SOURCE MATERIAL Block Start

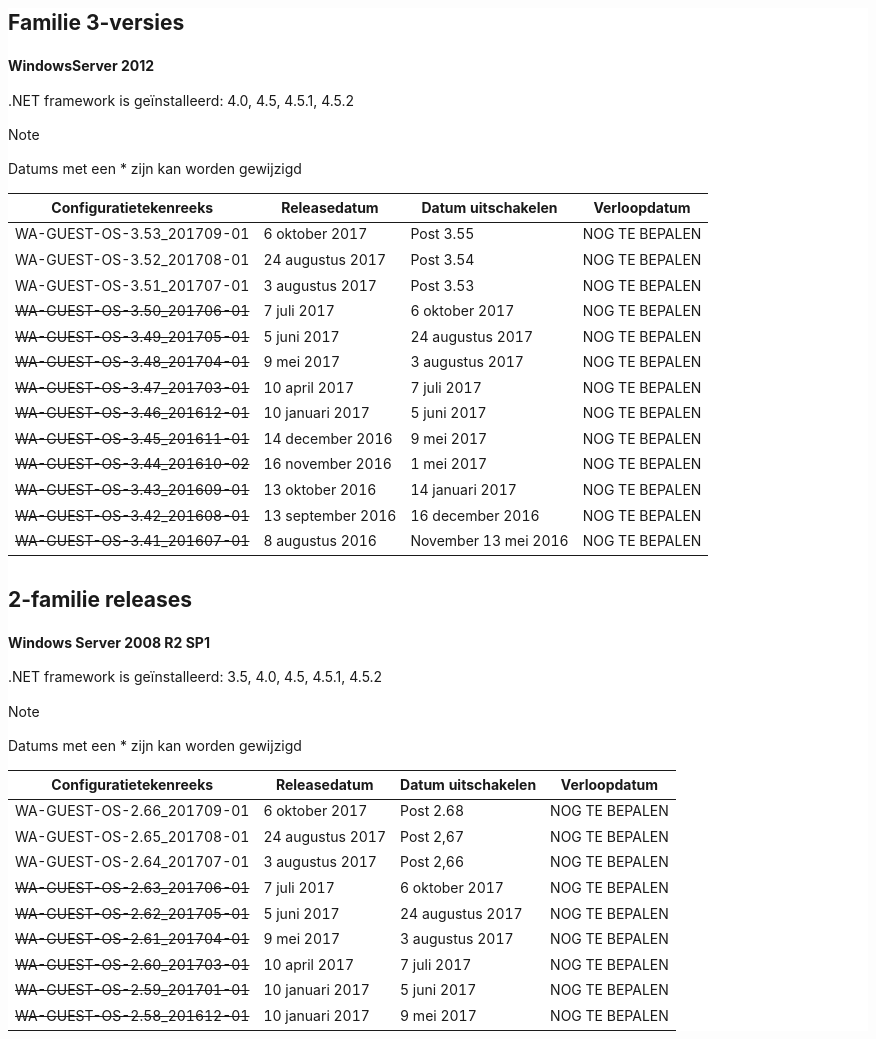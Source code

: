 
## <a name="family-3-releases"></a>Familie 3-versies
**WindowsServer 2012**

.NET framework is geïnstalleerd: 4.0, 4.5, 4.5.1, 4.5.2

> [!NOTE]
> Datums met een * zijn kan worden gewijzigd
>
>

| Configuratietekenreeks | Releasedatum | Datum uitschakelen | Verloopdatum |
| --- | --- | --- | --- |
| WA-GUEST-OS-3.53_201709-01 |6 oktober 2017 |Post 3.55 |NOG TE BEPALEN |
| WA-GUEST-OS-3.52_201708-01 |24 augustus 2017 |Post 3.54 |NOG TE BEPALEN |
| WA-GUEST-OS-3.51_201707-01 |3 augustus 2017 |Post 3.53 |NOG TE BEPALEN |
|~~WA-GUEST-OS-3.50_201706-01~~ |7 juli 2017 |6 oktober 2017 |NOG TE BEPALEN |
|~~WA-GUEST-OS-3.49_201705-01~~ |5 juni 2017 |24 augustus 2017 |NOG TE BEPALEN |
|~~WA-GUEST-OS-3.48_201704-01~~ |9 mei 2017 |3 augustus 2017 |NOG TE BEPALEN |
|~~WA-GUEST-OS-3.47_201703-01~~ |10 april 2017 |7 juli 2017 |NOG TE BEPALEN |
|~~WA-GUEST-OS-3.46_201612-01~~ |10 januari 2017 |5 juni 2017 |NOG TE BEPALEN |
|~~WA-GUEST-OS-3.45_201611-01~~ |14 december 2016 |9 mei 2017 |NOG TE BEPALEN |
|~~WA-GUEST-OS-3.44_201610-02~~ |16 november 2016 |1 mei 2017 |NOG TE BEPALEN |
|~~WA-GUEST-OS-3.43_201609-01~~ |13 oktober 2016 |14 januari 2017 |NOG TE BEPALEN |
|~~WA-GUEST-OS-3.42_201608-01~~ |13 september 2016 |16 december 2016 |NOG TE BEPALEN |
|~~WA-GUEST-OS-3.41_201607-01~~ |8 augustus 2016 |November 13 mei 2016 |NOG TE BEPALEN |


## <a name="family-2-releases"></a>2-familie releases
**Windows Server 2008 R2 SP1**

.NET framework is geïnstalleerd: 3.5, 4.0, 4.5, 4.5.1, 4.5.2

> [!NOTE]
> Datums met een * zijn kan worden gewijzigd
>
>

| Configuratietekenreeks | Releasedatum | Datum uitschakelen | Verloopdatum |
| --- | --- | --- | --- |
| WA-GUEST-OS-2.66_201709-01 |6 oktober 2017 |Post 2.68 |NOG TE BEPALEN |
| WA-GUEST-OS-2.65_201708-01 |24 augustus 2017 |Post 2,67 |NOG TE BEPALEN |
| WA-GUEST-OS-2.64_201707-01 |3 augustus 2017 |Post 2,66 |NOG TE BEPALEN |
|~~WA-GUEST-OS-2.63_201706-01~~ |7 juli 2017 |6 oktober 2017 |NOG TE BEPALEN |
|~~WA-GUEST-OS-2.62_201705-01~~ |5 juni 2017 |24 augustus 2017 |NOG TE BEPALEN |
|~~WA-GUEST-OS-2.61_201704-01~~ |9 mei 2017 |3 augustus 2017 |NOG TE BEPALEN |
|~~WA-GUEST-OS-2.60_201703-01~~ |10 april 2017 |7 juli 2017 |NOG TE BEPALEN |
|~~WA-GUEST-OS-2.59_201701-01~~ |10 januari 2017 |5 juni 2017 |NOG TE BEPALEN |
|~~WA-GUEST-OS-2.58_201612-01~~ |10 januari 2017 |9 mei 2017|NOG TE BEPALEN |

[Gast OS Update RSS-Feed]: https://raw.githubusercontent.com/MicrosoftDocs/azure-cloud-services-files/master/GuestOS/GuestOSFeed.xml
[Install .NET on a Cloud Service Role]: https://azure.microsoft.com/en-us/documentation/articles/cloud-services-dotnet-install-dotnet/?WT.mc_id=azurebg_email_Trans_963_RevisedNET_Update
[Azure Guest OS Update Settings]: cloud-services-how-to-configure.md
[ssl3 announcement]: http://azure.microsoft.com/blog/2014/12/09/azure-security-ssl-3-0-update/
[Microsoft Security Advisory 3009008]: https://technet.microsoft.com/library/security/3009008.aspx
[ssl3-fixit]: http://go.microsoft.com/?linkid=9863266
[MS14-066]: https://technet.microsoft.com/library/security/ms14-066.aspx
[MS14-046]: https://technet.microsoft.com/library/security/ms14-046.aspx
[retire policy sdk]: https://msdn.microsoft.com/library/dn479282.aspx
[server and gos]: https://msdn.microsoft.com/library/dn775043.aspx
[azuresupport]: http://azure.microsoft.com/support/options/
[net install pkg]: http://www.microsoft.com/download/details.aspx?id=42643
[msrc]: http://www.microsoft.com/security/msrc/default.aspx
[update guest os portal]: https://msdn.microsoft.com/library/gg433101.aspx
[update guest os svc]: https://msdn.microsoft.com/library/gg456324.aspx
[restarts]: http://blogs.msdn.com/b/kwill/archive/2012/09/19/role-instance-restarts-due-to-os-upgrades.aspx
[patches]: cloud-services-guestos-msrc-releases.md
[retirepolicy]: cloud-services-guestos-retirement-policy.md
[fam1retire]: cloud-services-guestos-family1-retirement.md
[los]: https://technet.microsoft.com/en-us/library/security/ms17-010.aspx
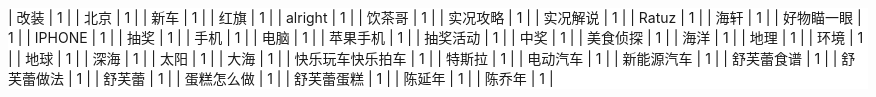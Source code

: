 | 改装 | 1 |
| 北京 | 1 |
| 新车 | 1 |
| 红旗 | 1 |
| alright | 1 |
| 饮茶哥 | 1 |
| 实况攻略 | 1 |
| 实况解说 | 1 |
| Ratuz | 1 |
| 海轩 | 1 |
| 好物瞄一眼 | 1 |
| IPHONE | 1 |
| 抽奖 | 1 |
| 手机 | 1 |
| 电脑 | 1 |
| 苹果手机 | 1 |
| 抽奖活动 | 1 |
| 中奖 | 1 |
| 美食侦探 | 1 |
| 海洋 | 1 |
| 地理 | 1 |
| 环境 | 1 |
| 地球 | 1 |
| 深海 | 1 |
| 太阳 | 1 |
| 大海 | 1 |
| 快乐玩车快乐拍车 | 1 |
| 特斯拉 | 1 |
| 电动汽车 | 1 |
| 新能源汽车 | 1 |
| 舒芙蕾食谱 | 1 |
| 舒芙蕾做法 | 1 |
| 舒芙蕾 | 1 |
| 蛋糕怎么做 | 1 |
| 舒芙蕾蛋糕 | 1 |
| 陈延年 | 1 |
| 陈乔年 | 1 |
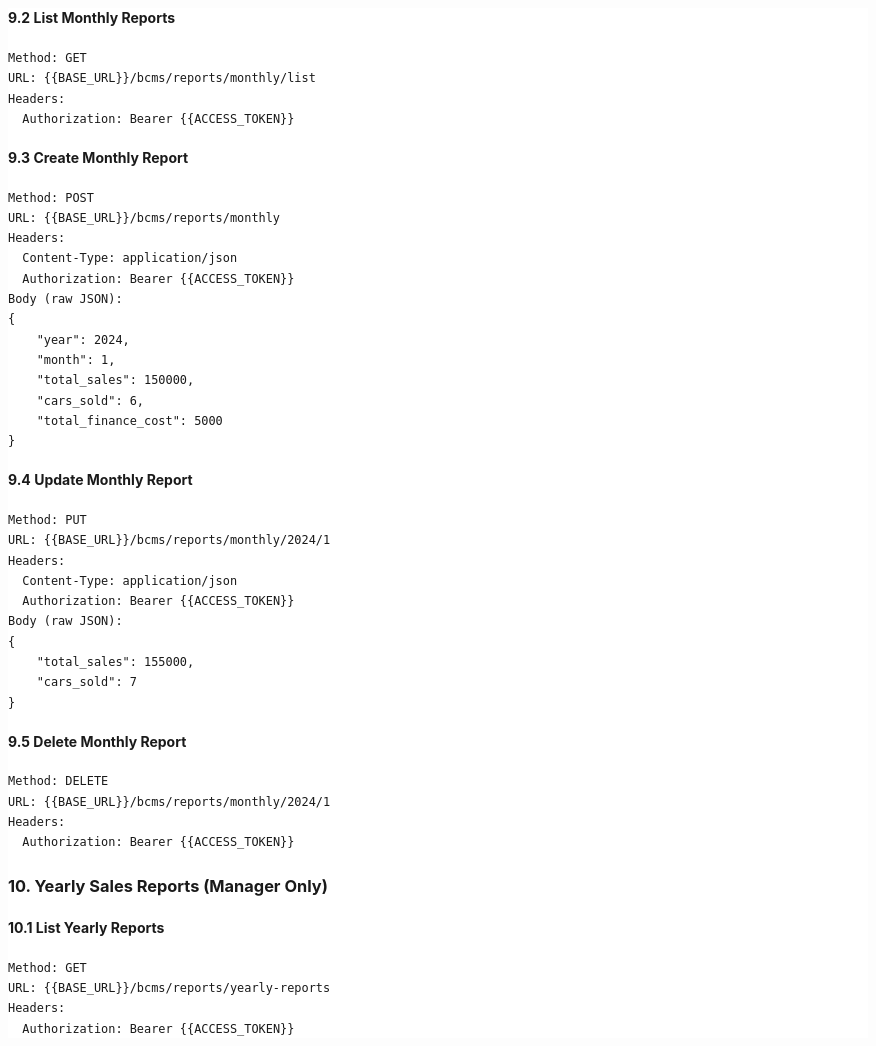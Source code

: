 #### 9.2 List Monthly Reports
```
Method: GET
URL: {{BASE_URL}}/bcms/reports/monthly/list
Headers: 
  Authorization: Bearer {{ACCESS_TOKEN}}
```

#### 9.3 Create Monthly Report
```
Method: POST
URL: {{BASE_URL}}/bcms/reports/monthly
Headers: 
  Content-Type: application/json
  Authorization: Bearer {{ACCESS_TOKEN}}
Body (raw JSON):
{
    "year": 2024,
    "month": 1,
    "total_sales": 150000,
    "cars_sold": 6,
    "total_finance_cost": 5000
}
```

#### 9.4 Update Monthly Report
```
Method: PUT
URL: {{BASE_URL}}/bcms/reports/monthly/2024/1
Headers: 
  Content-Type: application/json
  Authorization: Bearer {{ACCESS_TOKEN}}
Body (raw JSON):
{
    "total_sales": 155000,
    "cars_sold": 7
}
```

#### 9.5 Delete Monthly Report
```
Method: DELETE
URL: {{BASE_URL}}/bcms/reports/monthly/2024/1
Headers: 
  Authorization: Bearer {{ACCESS_TOKEN}}
```

### 10. Yearly Sales Reports (Manager Only)

#### 10.1 List Yearly Reports
```
Method: GET
URL: {{BASE_URL}}/bcms/reports/yearly-reports
Headers: 
  Authorization: Bearer {{ACCESS_TOKEN}}
```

SOURCE MATERIAL Block End

(ASSIGNMENT): What is needed is the whole listing again, exactly as written, with the images left out.

(TASK ANSWER):
Source code

: 
## <a name="family-3-releases"></a>Familie 3-versies
**WindowsServer 2012**

.NET framework is geïnstalleerd: 4.0, 4.5, 4.5.1, 4.5.2

> [!NOTE]
> Datums met een * zijn kan worden gewijzigd
>
>

| Configuratietekenreeks | Releasedatum | Datum uitschakelen | Verloopdatum |
| --- | --- | --- | --- |
| WA-GUEST-OS-3.53_201709-01 |6 oktober 2017 |Post 3.55 |NOG TE BEPALEN |
| WA-GUEST-OS-3.52_201708-01 |24 augustus 2017 |Post 3.54 |NOG TE BEPALEN |
| WA-GUEST-OS-3.51_201707-01 |3 augustus 2017 |Post 3.53 |NOG TE BEPALEN |
|~~WA-GUEST-OS-3.50_201706-01~~ |7 juli 2017 |6 oktober 2017 |NOG TE BEPALEN |
|~~WA-GUEST-OS-3.49_201705-01~~ |5 juni 2017 |24 augustus 2017 |NOG TE BEPALEN |
|~~WA-GUEST-OS-3.48_201704-01~~ |9 mei 2017 |3 augustus 2017 |NOG TE BEPALEN |
|~~WA-GUEST-OS-3.47_201703-01~~ |10 april 2017 |7 juli 2017 |NOG TE BEPALEN |
|~~WA-GUEST-OS-3.46_201612-01~~ |10 januari 2017 |5 juni 2017 |NOG TE BEPALEN |
|~~WA-GUEST-OS-3.45_201611-01~~ |14 december 2016 |9 mei 2017 |NOG TE BEPALEN |
|~~WA-GUEST-OS-3.44_201610-02~~ |16 november 2016 |1 mei 2017 |NOG TE BEPALEN |
|~~WA-GUEST-OS-3.43_201609-01~~ |13 oktober 2016 |14 januari 2017 |NOG TE BEPALEN |
|~~WA-GUEST-OS-3.42_201608-01~~ |13 september 2016 |16 december 2016 |NOG TE BEPALEN |
|~~WA-GUEST-OS-3.41_201607-01~~ |8 augustus 2016 |November 13 mei 2016 |NOG TE BEPALEN |


## <a name="family-2-releases"></a>2-familie releases
**Windows Server 2008 R2 SP1**

.NET framework is geïnstalleerd: 3.5, 4.0, 4.5, 4.5.1, 4.5.2

> [!NOTE]
> Datums met een * zijn kan worden gewijzigd
>
>

| Configuratietekenreeks | Releasedatum | Datum uitschakelen | Verloopdatum |
| --- | --- | --- | --- |
| WA-GUEST-OS-2.66_201709-01 |6 oktober 2017 |Post 2.68 |NOG TE BEPALEN |
| WA-GUEST-OS-2.65_201708-01 |24 augustus 2017 |Post 2,67 |NOG TE BEPALEN |
| WA-GUEST-OS-2.64_201707-01 |3 augustus 2017 |Post 2,66 |NOG TE BEPALEN |
|~~WA-GUEST-OS-2.63_201706-01~~ |7 juli 2017 |6 oktober 2017 |NOG TE BEPALEN |
|~~WA-GUEST-OS-2.62_201705-01~~ |5 juni 2017 |24 augustus 2017 |NOG TE BEPALEN |
|~~WA-GUEST-OS-2.61_201704-01~~ |9 mei 2017 |3 augustus 2017 |NOG TE BEPALEN |
|~~WA-GUEST-OS-2.60_201703-01~~ |10 april 2017 |7 juli 2017 |NOG TE BEPALEN |
|~~WA-GUEST-OS-2.59_201701-01~~ |10 januari 2017 |5 juni 2017 |NOG TE BEPALEN |
|~~WA-GUEST-OS-2.58_201612-01~~ |10 januari 2017 |9 mei 2017|NOG TE BEPALEN |

[Gast OS Update RSS-Feed]: https://raw.githubusercontent.com/MicrosoftDocs/azure-cloud-services-files/master/GuestOS/GuestOSFeed.xml
[Install .NET on a Cloud Service Role]: https://azure.microsoft.com/en-us/documentation/articles/cloud-services-dotnet-install-dotnet/?WT.mc_id=azurebg_email_Trans_963_RevisedNET_Update
[Azure Guest OS Update Settings]: cloud-services-how-to-configure.md
[ssl3 announcement]: http://azure.microsoft.com/blog/2014/12/09/azure-security-ssl-3-0-update/
[Microsoft Security Advisory 3009008]: https://technet.microsoft.com/library/security/3009008.aspx
[ssl3-fixit]: http://go.microsoft.com/?linkid=9863266
[MS14-066]: https://technet.microsoft.com/library/security/ms14-066.aspx
[MS14-046]: https://technet.microsoft.com/library/security/ms14-046.aspx
[retire policy sdk]: https://msdn.microsoft.com/library/dn479282.aspx
[server and gos]: https://msdn.microsoft.com/library/dn775043.aspx
[azuresupport]: http://azure.microsoft.com/support/options/
[net install pkg]: http://www.microsoft.com/download/details.aspx?id=42643
[msrc]: http://www.microsoft.com/security/msrc/default.aspx
[update guest os portal]: https://msdn.microsoft.com/library/gg433101.aspx
[update guest os svc]: https://msdn.microsoft.com/library/gg456324.aspx
[restarts]: http://blogs.msdn.com/b/kwill/archive/2012/09/19/role-instance-restarts-due-to-os-upgrades.aspx
[patches]: cloud-services-guestos-msrc-releases.md
[retirepolicy]: cloud-services-guestos-retirement-policy.md
[fam1retire]: cloud-services-guestos-family1-retirement.md
[los]: https://technet.microsoft.com/en-us/library/security/ms17-010.aspx
Source code

: | 改装 | 1 |
| 北京 | 1 |
| 新车 | 1 |
| 红旗 | 1 |
| alright | 1 |
| 饮茶哥 | 1 |
| 实况攻略 | 1 |
| 实况解说 | 1 |
| Ratuz | 1 |
| 海轩 | 1 |
| 好物瞄一眼 | 1 |
| IPHONE | 1 |
| 抽奖 | 1 |
| 手机 | 1 |
| 电脑 | 1 |
| 苹果手机 | 1 |
| 抽奖活动 | 1 |
| 中奖 | 1 |
| 美食侦探 | 1 |
| 海洋 | 1 |
| 地理 | 1 |
| 环境 | 1 |
| 地球 | 1 |
| 深海 | 1 |
| 太阳 | 1 |
| 大海 | 1 |
| 快乐玩车快乐拍车 | 1 |
| 特斯拉 | 1 |
| 电动汽车 | 1 |
| 新能源汽车 | 1 |
| 舒芙蕾食谱 | 1 |
| 舒芙蕾做法 | 1 |
| 舒芙蕾 | 1 |
| 蛋糕怎么做 | 1 |
| 舒芙蕾蛋糕 | 1 |
| 陈延年 | 1 |
| 陈乔年 | 1 |
Source code

: #### 9.2 List Monthly Reports
```
Method: GET
URL: {{BASE_URL}}/bcms/reports/monthly/list
Headers: 
  Authorization: Bearer {{ACCESS_TOKEN}}
```

#### 9.3 Create Monthly Report
```
Method: POST
URL: {{BASE_URL}}/bcms/reports/monthly
Headers: 
  Content-Type: application/json
  Authorization: Bearer {{ACCESS_TOKEN}}
Body (raw JSON):
{
    "year": 2024,
    "month": 1,
    "total_sales": 150000,
    "cars_sold": 6,
    "total_finance_cost": 5000
}
```

#### 9.4 Update Monthly Report
```
Method: PUT
URL: {{BASE_URL}}/bcms/reports/monthly/2024/1
Headers: 
  Content-Type: application/json
  Authorization: Bearer {{ACCESS_TOKEN}}
Body (raw JSON):
{
    "total_sales": 155000,
    "cars_sold": 7
}
```

#### 9.5 Delete Monthly Report
```
Method: DELETE
URL: {{BASE_URL}}/bcms/reports/monthly/2024/1
Headers: 
  Authorization: Bearer {{ACCESS_TOKEN}}
```

### 10. Yearly Sales Reports (Manager Only)

#### 10.1 List Yearly Reports
```
Method: GET
URL: {{BASE_URL}}/bcms/reports/yearly-reports
Headers: 
  Authorization: Bearer {{ACCESS_TOKEN}}
```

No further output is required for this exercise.